Learning how to make decisions is difficult. Regularly we spend many years learning. As a matter of fact, even as adults sometimes we make foolish decisions. So how can our children acquire this important skill? For a child learning to make decisión is somewhat similar to learning to ride a bike. Riding a bike is much simpler, of course! But in both cases the child has to develop important skills in order to get results. Parents can provide a bike, many opportunities to learn, and good training; but the child himself has to practice in order to learn. On the other hand, when we try to teach our kids to make decisions, we often encounter a major problem. When your daughter is learning to ride a bike you can see if she is pedaling or not, or if she is paying attention to the obstacles in front of her, or if she is loosing balance and is about to fall. Therefore, it is much easier to guide her and encourage her. However, when you teach her to make sound decisions, you cannot see what goes on in her little head. You can easily assume that she is just a stubborn girl, a knucklehead, rebellious kid who just does not want to cooperate. But the truth is that making decisions involves various skills.

What does making a decision involve?

Making a decision is just choosing one action among two or more possibilities. Shall I play or shall I eat?. Shall I respect my family in the playroom or shall I go to my room alone? Shall I walk to the car or shall I be carried by my father? These decisions seem too simple, of course! But you have to remember that your little one is just learning. Furthermore, even these simple decisions demand complex mental skills.

What skills are necessary? 

1. The child needs to understand the options

First of all the kid needs to clearly understand his options. But in order to do that he needs to be able to pause whatever he is doing and focus on what mom is telling him. What happens if the child does not know how to stop and continues centered in his game while you are talking to him? You can assume that he is stubborn, get frustrated and angry, and feel the need to impose your control over the situation. However, you can also think that the child is still not able to switch the focus of his thinking from one situation to the next. Then you can turn his little face towards you and looking at him in his eyes you can tell him, “Little John, look at me. What are you going to choose? Are you going to continue playing with your tablet or are you coming to the table to eat with us?” By doing this, you will be helping him to stop what he is thinking and to focus on his options.
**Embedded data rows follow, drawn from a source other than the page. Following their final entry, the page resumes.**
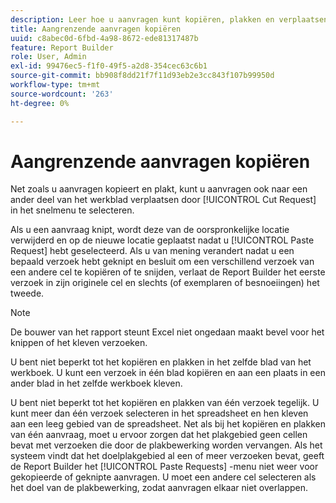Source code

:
 ```yaml
---
description: Leer hoe u aanvragen kunt kopiëren, plakken en verplaatsen naar een ander gedeelte van het spreadsheet.
title: Aangrenzende aanvragen kopiëren
uuid: c8abec0d-6fbd-4a98-8672-ede81317487b
feature: Report Builder
role: User, Admin
exl-id: 99476ec5-f1f0-49f5-a2d8-354cec63c6b1
source-git-commit: bb908f8dd21f7f11d93eb2e3cc843f107b99950d
workflow-type: tm+mt
source-wordcount: '263'
ht-degree: 0%

---
```


# Aangrenzende aanvragen kopiëren

Net zoals u aanvragen kopieert en plakt, kunt u aanvragen ook naar een ander deel van het werkblad verplaatsen door [!UICONTROL Cut Request] in het snelmenu te selecteren.

Als u een aanvraag knipt, wordt deze van de oorspronkelijke locatie verwijderd en op de nieuwe locatie geplaatst nadat u [!UICONTROL Paste Request] hebt geselecteerd. Als u van mening verandert nadat u een bepaald verzoek hebt geknipt en besluit om een verschillend verzoek van een andere cel te kopiëren of te snijden, verlaat de Report Builder het eerste verzoek in zijn originele cel en slechts (of exemplaren of besnoeiingen) het tweede.

>[!NOTE]
>
>De bouwer van het rapport steunt Excel niet ongedaan maakt bevel voor het knippen of het kleven verzoeken.

U bent niet beperkt tot het kopiëren en plakken in het zelfde blad van het werkboek. U kunt een verzoek in één blad kopiëren en aan een plaats in een ander blad in het zelfde werkboek kleven.

U bent niet beperkt tot het kopiëren en plakken van één verzoek tegelijk. U kunt meer dan één verzoek selecteren in het spreadsheet en hen kleven aan een leeg gebied van de spreadsheet. Net als bij het kopiëren en plakken van één aanvraag, moet u ervoor zorgen dat het plakgebied geen cellen bevat met verzoeken die door de plakbewerking worden vervangen. Als het systeem vindt dat het doelplakgebied al een of meer verzoeken bevat, geeft de Report Builder het [!UICONTROL Paste Requests] -menu niet weer voor gekopieerde of geknipte aanvragen. U moet een andere cel selecteren als het doel van de plakbewerking, zodat aanvragen elkaar niet overlappen.
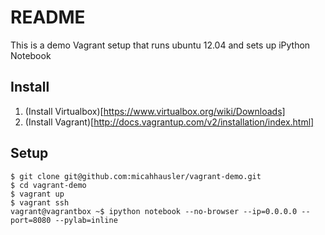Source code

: README
======

This is a demo Vagrant setup that runs ubuntu 12.04 and sets up iPython Notebook

Install
-------

1. (Install Virtualbox)[https://www.virtualbox.org/wiki/Downloads]
2. (Install Vagrant)[http://docs.vagrantup.com/v2/installation/index.html]

Setup
-----

```
$ git clone git@github.com:micahhausler/vagrant-demo.git
$ cd vagrant-demo
$ vagrant up
$ vagrant ssh
vagrant@vagrantbox ~$ ipython notebook --no-browser --ip=0.0.0.0 --port=8080 --pylab=inline
```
This will help him to make a decision.

2. The child needs to understand his responsibility 

Little John also needs to know who is responsible for the decision. Making a decision on his own might be difficult for him. After all he is used to the adults directing his life and making the household decisions. From his point of view, he might think that what his mother is doing is just giving him and ultimatum to stop playing. Then you need to tell him, “Little John, this is your decision. You need to choose what you think is best. You can continue playing with your tablet, or you can come to the table and eat with us.” Otherwise he might think that his mother is going to make the decision and that what he needs to do is continue playing until mom forcefully takes the tablet from him.

3. The child needs to know what is going on

Little John needs to know important facts about what is going on. Will dinner be served in a few minutes or is it already served? Is his game almost over or not? Can he pause his game and continue afterwards? Can he finish his game and then still joint the family at the table? He might not even think about these things, and if he thinks about them, he might not know how to ask the appropriate questions. You can help him think though these issues and get the information he needs to make his decision. For example, you can ask him, “Little John, How long is it until the game is over?

4. The child needs to understand the consequences 

He needs to know clearly what will happen one way or the other. If he does not come to table, he will be left without supper and will not be able to eat until breakfast the following morning. Remember that he is learning and might not be able to quickly assess the consequences. You can help by asking him, “Little John, Do you understand that if you do not come and eat with us there will be no food until tomorrow morning? What do you think will happen to you?”

5. The child need to think about what is right

The fifth step in this process is thinking about what is important and right. Most likely, little John is not ready to think about this on his own. He is having fun with the game and is just exited about it. Mom then can tell him, “Little John, We like to eat together. We are your family and we would love for you to eat with us. Do you think is good for us to show how much we love each other by enjoying our company when we eat?” 

6. The child need to evaluate the pros and the cons of his decision

Little John can continue enjoying his game, but he will not be able to eat until the following morning. Besides he will disappoint his family by not eating with them. He needs to evaluate the pros and the cons of his actions and make his decision. If he decides to continue playing, you do not have to worry or get upset. He made a decision and will have to deal with the consequences. You can say, “Little John, I am a little disappointed that you chose no to eat with us, but I hope you will like what we will have for breakfast tomorrow.”

Three basic recommendations

As you see, even for a five-year-old making a decision can be tough. On top of the skills mentioned above, he will also have to deal with his frustration, feelings, impulses and the habitual reactions which he have learned so far. For this reason it is important to keep in mind the following suggestions.

1. Start as early as possible.

Training should start as the baby is born. It needs to continue during his first months and during his first years. As the child grows older the process becomes more complex, there will be more options, and the kid will acquire more habitual responses. Therefore start early and be consistent and persistent. 

2. Limit the options

With the little ones you need to give only two options, making it clear that if the kid does not decide the parents will decide for him. Ask him questions like, “Do you want to wear the blue or the back trousers?” “Do you want to put your coat on or would you rather carry it?” “Are you going to brush you teeth before or after putting your pajamas on?”

3. Limit the importance of the decision allowed according to the age of the child

Some decisions are very important. You have to limit the control of the kids according to their age. You cannot tell a five-six-old, for example, “Do you want to watch TV or do you homework?” Homework is important and you have to limit the power of the little child over the decision. You can say instead, “Do you want to sit here at the table doing nothing, or do you want to do your homework and watch TV afterwards?” On the other hand, DO NOT EVER tell your teenage girl, “Linda, do you want to wear the pink or the yellow blouse?” That might be the last time you see her in your house.